Jenna Gibbs’s Performing the Temple of Liberty begins with a fanciful invitation to the reader to accompany her on a “stroll along the Thames River,” past the scene of slaves being led to ships that will transport them for sale overseas, towards taverns and coffeehouses where Londoners might have been discussing the Haymarket Theatre’s current production of Colman’s Inkle and Yarico. She juxtaposes these two images—shackled black bodies en route to the Americas with a play featuring white bodies in blackface debating the moral evils of slavery—to offer a point of entry into her larger subject: a comparative study of performance culture and abolitionism in London and Philadelphia during the latter part of the eighteenth century and the first half of the nineteenth century.
Over the past twenty years, theater scholars have argued for the importance of performance culture in shaping political thought in the eighteenth- and nineteenth-century Atlantic world. For example, Jeffrey H. Richards’s 1991 study, Theatre Enough, explores the metaphor of politics in America’s revolutionary ideology. Additionally, scholars such as Peter Reed, Daphne Brooks, Gay Gibson Cima, Lisa Merrill, Douglas Jones, John Frick, Amy Hughes, Marvin McAllister, W.T. Lhamon Jr., Tracy Davis, Sandra Gustafson, Sarah Meer, and Shane White (among others) have paid careful attention to the ways in which transatlantic performance culture engaged with issues of race, and particularly questions of liberty and slavery.

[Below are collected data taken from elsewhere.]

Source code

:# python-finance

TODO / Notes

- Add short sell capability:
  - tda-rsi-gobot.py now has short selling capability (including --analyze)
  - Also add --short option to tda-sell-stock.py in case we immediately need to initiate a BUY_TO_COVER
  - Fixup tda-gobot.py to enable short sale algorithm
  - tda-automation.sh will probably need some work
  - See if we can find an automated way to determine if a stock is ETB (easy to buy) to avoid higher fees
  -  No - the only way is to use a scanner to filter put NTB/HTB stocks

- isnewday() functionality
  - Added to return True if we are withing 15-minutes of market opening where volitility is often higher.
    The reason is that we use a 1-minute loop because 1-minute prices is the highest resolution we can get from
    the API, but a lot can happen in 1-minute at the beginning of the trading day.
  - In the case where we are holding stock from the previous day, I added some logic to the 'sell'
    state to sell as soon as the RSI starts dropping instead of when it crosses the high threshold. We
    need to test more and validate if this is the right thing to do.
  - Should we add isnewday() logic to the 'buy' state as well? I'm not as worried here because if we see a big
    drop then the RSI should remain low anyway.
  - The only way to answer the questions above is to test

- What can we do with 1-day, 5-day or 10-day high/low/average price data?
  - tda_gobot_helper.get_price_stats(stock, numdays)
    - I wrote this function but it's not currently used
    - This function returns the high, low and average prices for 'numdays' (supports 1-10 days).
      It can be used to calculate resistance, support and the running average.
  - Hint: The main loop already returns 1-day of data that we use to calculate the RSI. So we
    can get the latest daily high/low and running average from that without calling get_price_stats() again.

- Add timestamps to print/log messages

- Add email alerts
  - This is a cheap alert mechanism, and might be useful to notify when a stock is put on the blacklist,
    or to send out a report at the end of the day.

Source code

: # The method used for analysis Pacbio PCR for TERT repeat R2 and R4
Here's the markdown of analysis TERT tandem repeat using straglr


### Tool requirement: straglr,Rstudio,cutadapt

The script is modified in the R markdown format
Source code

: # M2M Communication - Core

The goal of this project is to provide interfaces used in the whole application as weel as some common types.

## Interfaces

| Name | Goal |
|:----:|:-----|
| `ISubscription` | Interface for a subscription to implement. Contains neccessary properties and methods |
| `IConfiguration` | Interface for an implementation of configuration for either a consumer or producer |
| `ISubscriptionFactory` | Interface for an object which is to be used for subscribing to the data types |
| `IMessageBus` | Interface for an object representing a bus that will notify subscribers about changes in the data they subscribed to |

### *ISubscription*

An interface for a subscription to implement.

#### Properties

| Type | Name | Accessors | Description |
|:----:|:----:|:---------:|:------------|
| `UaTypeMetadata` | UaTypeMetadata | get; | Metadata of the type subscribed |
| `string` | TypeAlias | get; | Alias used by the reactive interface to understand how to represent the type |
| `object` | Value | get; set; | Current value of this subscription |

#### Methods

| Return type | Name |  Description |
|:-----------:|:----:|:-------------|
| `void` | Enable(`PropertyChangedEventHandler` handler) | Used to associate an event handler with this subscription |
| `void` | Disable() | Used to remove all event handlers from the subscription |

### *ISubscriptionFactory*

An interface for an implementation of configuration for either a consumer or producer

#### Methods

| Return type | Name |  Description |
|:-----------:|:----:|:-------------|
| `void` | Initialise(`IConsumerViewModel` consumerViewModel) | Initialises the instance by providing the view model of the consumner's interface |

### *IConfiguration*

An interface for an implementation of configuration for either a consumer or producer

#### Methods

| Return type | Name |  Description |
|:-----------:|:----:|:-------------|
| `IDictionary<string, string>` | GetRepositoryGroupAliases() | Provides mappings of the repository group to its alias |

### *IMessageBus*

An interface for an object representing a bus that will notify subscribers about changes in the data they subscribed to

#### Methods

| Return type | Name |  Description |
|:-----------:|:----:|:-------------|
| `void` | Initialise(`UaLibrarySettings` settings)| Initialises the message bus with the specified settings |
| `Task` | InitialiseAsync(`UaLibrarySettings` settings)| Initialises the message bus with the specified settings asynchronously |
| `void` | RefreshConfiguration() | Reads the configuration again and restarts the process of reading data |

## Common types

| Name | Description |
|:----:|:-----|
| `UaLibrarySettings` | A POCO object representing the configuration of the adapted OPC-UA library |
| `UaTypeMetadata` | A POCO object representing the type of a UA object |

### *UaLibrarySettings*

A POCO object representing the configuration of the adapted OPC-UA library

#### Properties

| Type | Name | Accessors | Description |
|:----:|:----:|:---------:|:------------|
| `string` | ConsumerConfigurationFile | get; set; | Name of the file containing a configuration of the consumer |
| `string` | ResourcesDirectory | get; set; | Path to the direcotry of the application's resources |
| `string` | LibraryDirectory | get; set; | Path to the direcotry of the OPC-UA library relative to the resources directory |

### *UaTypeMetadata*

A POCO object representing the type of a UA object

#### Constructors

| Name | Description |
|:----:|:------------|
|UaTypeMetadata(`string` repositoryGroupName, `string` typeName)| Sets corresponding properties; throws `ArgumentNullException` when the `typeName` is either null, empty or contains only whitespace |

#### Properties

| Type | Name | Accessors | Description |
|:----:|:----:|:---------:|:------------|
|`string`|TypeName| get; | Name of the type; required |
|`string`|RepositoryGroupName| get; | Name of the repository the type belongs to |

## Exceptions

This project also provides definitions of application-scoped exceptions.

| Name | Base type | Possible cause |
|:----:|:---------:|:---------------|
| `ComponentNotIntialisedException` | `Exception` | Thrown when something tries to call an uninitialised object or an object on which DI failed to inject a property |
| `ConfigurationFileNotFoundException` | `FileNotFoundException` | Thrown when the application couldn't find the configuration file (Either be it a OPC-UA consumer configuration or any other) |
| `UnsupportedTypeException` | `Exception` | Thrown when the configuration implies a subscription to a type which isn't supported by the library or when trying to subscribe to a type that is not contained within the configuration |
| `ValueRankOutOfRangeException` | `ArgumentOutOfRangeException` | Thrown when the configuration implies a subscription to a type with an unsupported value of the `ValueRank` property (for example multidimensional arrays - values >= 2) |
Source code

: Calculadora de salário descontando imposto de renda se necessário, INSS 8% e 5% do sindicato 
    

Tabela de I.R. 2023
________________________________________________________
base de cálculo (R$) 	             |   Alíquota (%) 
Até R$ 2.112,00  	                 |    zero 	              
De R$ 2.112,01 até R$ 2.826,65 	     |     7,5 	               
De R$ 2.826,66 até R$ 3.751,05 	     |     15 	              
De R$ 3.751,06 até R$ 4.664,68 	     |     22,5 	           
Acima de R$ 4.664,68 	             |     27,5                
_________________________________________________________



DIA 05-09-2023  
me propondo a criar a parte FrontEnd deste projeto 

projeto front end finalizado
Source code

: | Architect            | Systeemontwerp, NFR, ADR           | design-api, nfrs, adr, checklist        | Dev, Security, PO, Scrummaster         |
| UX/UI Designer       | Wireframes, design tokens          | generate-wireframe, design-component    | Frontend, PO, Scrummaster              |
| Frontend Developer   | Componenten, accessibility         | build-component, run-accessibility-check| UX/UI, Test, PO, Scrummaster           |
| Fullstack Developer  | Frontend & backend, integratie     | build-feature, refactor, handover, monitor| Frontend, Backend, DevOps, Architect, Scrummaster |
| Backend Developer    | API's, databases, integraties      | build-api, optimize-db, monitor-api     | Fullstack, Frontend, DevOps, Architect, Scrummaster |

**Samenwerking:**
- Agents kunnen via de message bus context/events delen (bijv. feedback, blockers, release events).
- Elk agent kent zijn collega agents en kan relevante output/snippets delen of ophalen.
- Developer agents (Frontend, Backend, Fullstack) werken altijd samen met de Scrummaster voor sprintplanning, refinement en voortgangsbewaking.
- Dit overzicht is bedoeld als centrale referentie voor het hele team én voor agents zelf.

Gibbs’s seven-chapter study (divided into three parts with an introduction and a conclusion) shifts back and forth between London and Philadelphia as two poles of antislavery activity in the Atlantic world. In chapters one, two, and three, she explores the origins of what she labels “oral blackface,” or a “new genre of racial ridicule, with [a] free exchange between theatrical, print, visual, and civic culture” (49). She examines the ways in which the dialogue of popular blackface characters such as Mungo (from Charles Dibdin’s popular play The Padlock) infiltrated rhetorical and visual practices beyond the playhouse—whether in political cartoons or even costumes worn to fancy-dress balls (65). She suggests that even as Mungo and some of his counterparts (like Harlequin Negro) were adopted by antislavery activists, they also provided fodder for those who opposed abolition by offering infantilized or clownish representations of black characters. As Gibbs, Brooks, Reed, Nathans, and others have noted, depictions of African or African American characters were often co-opted by groups with diametrically opposed goals and invoked to demonstrate that slavery was inherently evil or that it protected those too simple to fend for themselves.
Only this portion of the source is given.